Objective To evaluate plasma phosphorylated neurofilament heavy chain ( pNF ‐H) as a biomarker in spinal muscular atrophy ( SMA ). Methods Levels of pNF ‐H were measured using the ProteinSimple ® platform in plasma samples from infants with SMA enrolled in ENDEAR ( NCT 02193074) and infants/children without neurological disease. Results Median pNF ‐H plasma level was 167.0 pg/mL (7.46–7,030; n = 34) in children without SMA (aged 7 weeks–18 years) and was higher in those aged < 1 versus 1–18 years ( P =  0.0002).
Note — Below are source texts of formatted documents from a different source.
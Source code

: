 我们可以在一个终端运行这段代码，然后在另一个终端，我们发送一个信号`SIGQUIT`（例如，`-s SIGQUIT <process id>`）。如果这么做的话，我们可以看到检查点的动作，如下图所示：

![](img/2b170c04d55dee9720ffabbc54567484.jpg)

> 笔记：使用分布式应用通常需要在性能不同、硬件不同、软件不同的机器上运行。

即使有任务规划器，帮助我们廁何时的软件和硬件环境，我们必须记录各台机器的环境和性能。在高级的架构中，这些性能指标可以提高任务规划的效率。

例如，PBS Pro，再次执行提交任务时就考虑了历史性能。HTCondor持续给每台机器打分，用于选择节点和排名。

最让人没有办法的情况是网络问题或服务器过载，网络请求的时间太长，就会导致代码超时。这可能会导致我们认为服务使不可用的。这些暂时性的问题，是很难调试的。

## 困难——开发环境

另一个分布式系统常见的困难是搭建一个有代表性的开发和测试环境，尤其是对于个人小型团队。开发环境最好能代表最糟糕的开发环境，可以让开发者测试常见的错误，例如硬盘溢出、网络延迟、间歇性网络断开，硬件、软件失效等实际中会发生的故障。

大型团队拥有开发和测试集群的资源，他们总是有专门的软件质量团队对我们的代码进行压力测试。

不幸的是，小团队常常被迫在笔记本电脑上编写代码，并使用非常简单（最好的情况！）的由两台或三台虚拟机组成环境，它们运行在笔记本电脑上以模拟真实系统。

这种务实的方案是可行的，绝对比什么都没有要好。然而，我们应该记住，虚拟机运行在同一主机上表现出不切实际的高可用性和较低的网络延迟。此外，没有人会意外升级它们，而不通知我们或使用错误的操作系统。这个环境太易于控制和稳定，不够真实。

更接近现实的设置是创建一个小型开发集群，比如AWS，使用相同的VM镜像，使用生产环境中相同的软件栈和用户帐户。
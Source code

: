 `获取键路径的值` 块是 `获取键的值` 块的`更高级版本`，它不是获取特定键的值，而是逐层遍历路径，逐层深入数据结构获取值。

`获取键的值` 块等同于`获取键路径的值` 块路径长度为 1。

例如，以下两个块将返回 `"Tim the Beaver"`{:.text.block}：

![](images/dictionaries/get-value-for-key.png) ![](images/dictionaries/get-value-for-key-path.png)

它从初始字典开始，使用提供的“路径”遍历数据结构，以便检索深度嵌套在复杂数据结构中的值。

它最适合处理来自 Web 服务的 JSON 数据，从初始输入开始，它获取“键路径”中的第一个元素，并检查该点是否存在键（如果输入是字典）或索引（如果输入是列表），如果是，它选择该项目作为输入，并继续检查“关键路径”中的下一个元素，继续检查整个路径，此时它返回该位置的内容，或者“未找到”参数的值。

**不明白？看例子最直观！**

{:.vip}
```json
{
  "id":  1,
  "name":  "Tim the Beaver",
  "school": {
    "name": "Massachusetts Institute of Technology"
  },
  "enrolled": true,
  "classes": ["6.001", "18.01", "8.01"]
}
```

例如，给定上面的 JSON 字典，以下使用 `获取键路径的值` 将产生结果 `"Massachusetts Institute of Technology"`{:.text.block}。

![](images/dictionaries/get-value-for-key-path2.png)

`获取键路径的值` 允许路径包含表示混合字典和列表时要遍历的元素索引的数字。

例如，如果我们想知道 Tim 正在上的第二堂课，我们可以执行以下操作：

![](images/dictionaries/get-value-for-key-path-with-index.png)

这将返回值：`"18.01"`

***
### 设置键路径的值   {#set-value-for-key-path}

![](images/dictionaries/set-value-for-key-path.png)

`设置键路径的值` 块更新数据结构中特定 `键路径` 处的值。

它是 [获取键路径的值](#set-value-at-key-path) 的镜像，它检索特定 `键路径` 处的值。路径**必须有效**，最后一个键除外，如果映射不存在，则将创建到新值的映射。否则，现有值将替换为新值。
In ENDEAR participants with infantile‐onset SMA , median baseline pNF ‐H level (15,400 pg/mL; 2390–50,100; n  = 117) was ~10‐fold higher than that of age‐matched infants without SMA ( P  <   0.0001) and ~90‐fold higher than children without SMA ( P  <   0.0001). Higher pretreatment pNF ‐H levels in infants with SMA were associated with younger age at symptom onset, diagnosis, and first dose; lower baseline Children's Hospital of Philadelphia Infant Test of Neuromuscular Disorders score; and lower peroneal compound muscle potential amplitude. Nusinersen treatment was associated with a rapid and greater decline in pNF ‐H levels: nusinersen‐treated infants experienced a steep 71.9% decline at 2 months to 90.1% decline at 10 months; sham control–treated infants declined steadily by 16.2% at 2 months and 60.3% at 10 months. Interpretation Plasma pNF ‐H levels are elevated in infants with SMA . Levels inversely correlate with age at first dose and several markers of disease severity. Nusinersen treatment is associated with a significant decline in pNF ‐H levels followed by relative stabilization. Together these data suggest plasma pNF ‐H is a promising marker of disease activity/treatment response in infants with SMA.